Items from a dataset
━━━━━━

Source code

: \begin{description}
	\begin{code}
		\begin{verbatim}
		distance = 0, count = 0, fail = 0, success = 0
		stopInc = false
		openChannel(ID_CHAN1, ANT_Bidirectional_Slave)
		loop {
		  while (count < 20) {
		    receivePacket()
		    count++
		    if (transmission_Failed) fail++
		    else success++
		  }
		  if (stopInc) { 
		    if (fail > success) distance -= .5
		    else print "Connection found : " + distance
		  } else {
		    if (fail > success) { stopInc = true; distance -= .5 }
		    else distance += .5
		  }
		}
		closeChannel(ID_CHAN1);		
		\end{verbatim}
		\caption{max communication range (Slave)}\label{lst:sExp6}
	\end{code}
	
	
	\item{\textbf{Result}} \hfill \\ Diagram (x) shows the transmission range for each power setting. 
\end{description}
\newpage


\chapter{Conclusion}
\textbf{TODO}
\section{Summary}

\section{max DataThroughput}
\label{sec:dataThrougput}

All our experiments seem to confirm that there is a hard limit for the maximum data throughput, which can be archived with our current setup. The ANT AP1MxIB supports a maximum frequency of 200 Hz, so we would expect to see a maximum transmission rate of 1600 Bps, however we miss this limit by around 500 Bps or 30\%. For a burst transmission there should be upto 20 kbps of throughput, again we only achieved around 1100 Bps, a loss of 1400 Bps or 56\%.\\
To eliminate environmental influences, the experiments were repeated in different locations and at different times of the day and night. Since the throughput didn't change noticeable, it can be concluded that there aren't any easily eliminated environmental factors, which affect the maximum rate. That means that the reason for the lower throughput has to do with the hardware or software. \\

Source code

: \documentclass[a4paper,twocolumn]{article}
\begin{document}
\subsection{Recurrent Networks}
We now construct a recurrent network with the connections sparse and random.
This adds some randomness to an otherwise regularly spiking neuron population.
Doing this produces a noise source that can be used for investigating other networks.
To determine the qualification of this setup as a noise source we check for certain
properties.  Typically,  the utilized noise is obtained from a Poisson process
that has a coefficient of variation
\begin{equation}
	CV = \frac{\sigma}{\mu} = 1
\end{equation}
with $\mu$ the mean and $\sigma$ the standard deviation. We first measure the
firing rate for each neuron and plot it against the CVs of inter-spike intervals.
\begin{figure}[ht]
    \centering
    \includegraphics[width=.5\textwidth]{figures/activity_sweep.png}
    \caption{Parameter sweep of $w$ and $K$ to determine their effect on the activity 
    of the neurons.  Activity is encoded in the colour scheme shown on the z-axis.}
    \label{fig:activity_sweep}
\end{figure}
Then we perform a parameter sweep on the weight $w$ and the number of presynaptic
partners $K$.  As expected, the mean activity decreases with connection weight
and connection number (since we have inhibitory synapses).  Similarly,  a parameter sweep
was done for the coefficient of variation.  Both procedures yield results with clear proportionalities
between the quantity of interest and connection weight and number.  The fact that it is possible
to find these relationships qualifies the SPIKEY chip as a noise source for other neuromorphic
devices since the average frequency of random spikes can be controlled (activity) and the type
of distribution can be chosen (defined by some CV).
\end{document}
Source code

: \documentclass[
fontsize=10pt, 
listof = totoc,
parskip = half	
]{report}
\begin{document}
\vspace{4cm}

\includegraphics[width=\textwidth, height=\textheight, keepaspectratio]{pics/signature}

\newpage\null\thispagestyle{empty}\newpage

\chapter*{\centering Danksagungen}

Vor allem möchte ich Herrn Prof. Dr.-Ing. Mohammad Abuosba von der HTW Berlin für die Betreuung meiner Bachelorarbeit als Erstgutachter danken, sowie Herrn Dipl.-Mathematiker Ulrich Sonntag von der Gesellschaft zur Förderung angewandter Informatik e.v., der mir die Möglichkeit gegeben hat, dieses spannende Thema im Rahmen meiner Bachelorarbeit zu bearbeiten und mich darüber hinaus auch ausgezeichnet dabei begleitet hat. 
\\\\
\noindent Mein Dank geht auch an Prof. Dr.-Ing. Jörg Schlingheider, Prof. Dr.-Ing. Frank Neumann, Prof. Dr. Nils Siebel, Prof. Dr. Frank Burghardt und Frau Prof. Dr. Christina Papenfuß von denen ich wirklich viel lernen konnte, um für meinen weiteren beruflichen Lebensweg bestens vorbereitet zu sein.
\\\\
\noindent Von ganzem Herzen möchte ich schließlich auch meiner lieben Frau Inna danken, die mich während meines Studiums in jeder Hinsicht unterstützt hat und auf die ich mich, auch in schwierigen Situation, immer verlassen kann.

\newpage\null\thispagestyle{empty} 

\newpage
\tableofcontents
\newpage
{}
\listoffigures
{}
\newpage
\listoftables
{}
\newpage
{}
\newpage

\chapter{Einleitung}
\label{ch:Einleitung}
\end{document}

━━━━━━

Nothing in the records may be dropped; reproduce them exactly.

- **SOLVED EXERCISE**
Source code

: \begin{description}
	\begin{code}
		\begin{verbatim}
		distance = 0, count = 0, fail = 0, success = 0
		stopInc = false
		openChannel(ID_CHAN1, ANT_Bidirectional_Slave)
		loop {
		  while (count < 20) {
		    receivePacket()
		    count++
		    if (transmission_Failed) fail++
		    else success++
		  }
		  if (stopInc) { 
		    if (fail > success) distance -= .5
		    else print "Connection found : " + distance
		  } else {
		    if (fail > success) { stopInc = true; distance -= .5 }
		    else distance += .5
		  }
		}
		closeChannel(ID_CHAN1);		
		\end{verbatim}
		\caption{max communication range (Slave)}\label{lst:sExp6}
	\end{code}
	
	
	\item{\textbf{Result}} \hfill \\ Diagram (x) shows the transmission range for each power setting. 
\end{description}
\newpage


\chapter{Conclusion}
\textbf{TODO}
\section{Summary}

\section{max DataThroughput}
\label{sec:dataThrougput}

All our experiments seem to confirm that there is a hard limit for the maximum data throughput, which can be archived with our current setup. The ANT AP1MxIB supports a maximum frequency of 200 Hz, so we would expect to see a maximum transmission rate of 1600 Bps, however we miss this limit by around 500 Bps or 30\%. For a burst transmission there should be upto 20 kbps of throughput, again we only achieved around 1100 Bps, a loss of 1400 Bps or 56\%.\\
To eliminate environmental influences, the experiments were repeated in different locations and at different times of the day and night. Since the throughput didn't change noticeable, it can be concluded that there aren't any easily eliminated environmental factors, which affect the maximum rate. That means that the reason for the lower throughput has to do with the hardware or software. \\

Source code

: \documentclass[a4paper,twocolumn]{article}
\begin{document}
\subsection{Recurrent Networks}
We now construct a recurrent network with the connections sparse and random.
This adds some randomness to an otherwise regularly spiking neuron population.
Doing this produces a noise source that can be used for investigating other networks.
To determine the qualification of this setup as a noise source we check for certain
properties.  Typically,  the utilized noise is obtained from a Poisson process
that has a coefficient of variation
\begin{equation}
	CV = \frac{\sigma}{\mu} = 1
\end{equation}
with $\mu$ the mean and $\sigma$ the standard deviation. We first measure the
firing rate for each neuron and plot it against the CVs of inter-spike intervals.
\begin{figure}[ht]
    \centering
    \includegraphics[width=.5\textwidth]{figures/activity_sweep.png}
    \caption{Parameter sweep of $w$ and $K$ to determine their effect on the activity 
    of the neurons.  Activity is encoded in the colour scheme shown on the z-axis.}
    \label{fig:activity_sweep}
\end{figure}
Then we perform a parameter sweep on the weight $w$ and the number of presynaptic
partners $K$.  As expected, the mean activity decreases with connection weight
and connection number (since we have inhibitory synapses).  Similarly,  a parameter sweep
was done for the coefficient of variation.  Both procedures yield results with clear proportionalities
between the quantity of interest and connection weight and number.  The fact that it is possible
to find these relationships qualifies the SPIKEY chip as a noise source for other neuromorphic
devices since the average frequency of random spikes can be controlled (activity) and the type
of distribution can be chosen (defined by some CV).
\end{document}
Source code

: \documentclass[
fontsize=10pt, 
listof = totoc,
parskip = half	
]{report}
\begin{document}
\vspace{4cm}

\includegraphics[width=\textwidth, height=\textheight, keepaspectratio]{pics/signature}

\newpage\null\thispagestyle{empty}\newpage

\chapter*{\centering Danksagungen}

Vor allem möchte ich Herrn Prof. Dr.-Ing. Mohammad Abuosba von der HTW Berlin für die Betreuung meiner Bachelorarbeit als Erstgutachter danken, sowie Herrn Dipl.-Mathematiker Ulrich Sonntag von der Gesellschaft zur Förderung angewandter Informatik e.v., der mir die Möglichkeit gegeben hat, dieses spannende Thema im Rahmen meiner Bachelorarbeit zu bearbeiten und mich darüber hinaus auch ausgezeichnet dabei begleitet hat. 
\\\\
\noindent Mein Dank geht auch an Prof. Dr.-Ing. Jörg Schlingheider, Prof. Dr.-Ing. Frank Neumann, Prof. Dr. Nils Siebel, Prof. Dr. Frank Burghardt und Frau Prof. Dr. Christina Papenfuß von denen ich wirklich viel lernen konnte, um für meinen weiteren beruflichen Lebensweg bestens vorbereitet zu sein.
\\\\
\noindent Von ganzem Herzen möchte ich schließlich auch meiner lieben Frau Inna danken, die mich während meines Studiums in jeder Hinsicht unterstützt hat und auf die ich mich, auch in schwierigen Situation, immer verlassen kann.

\newpage\null\thispagestyle{empty} 

\newpage
\tableofcontents
\newpage
{}
\listoffigures
{}
\newpage
\listoftables
{}
\newpage
{}
\newpage

\chapter{Einleitung}
\label{ch:Einleitung}
\end{document}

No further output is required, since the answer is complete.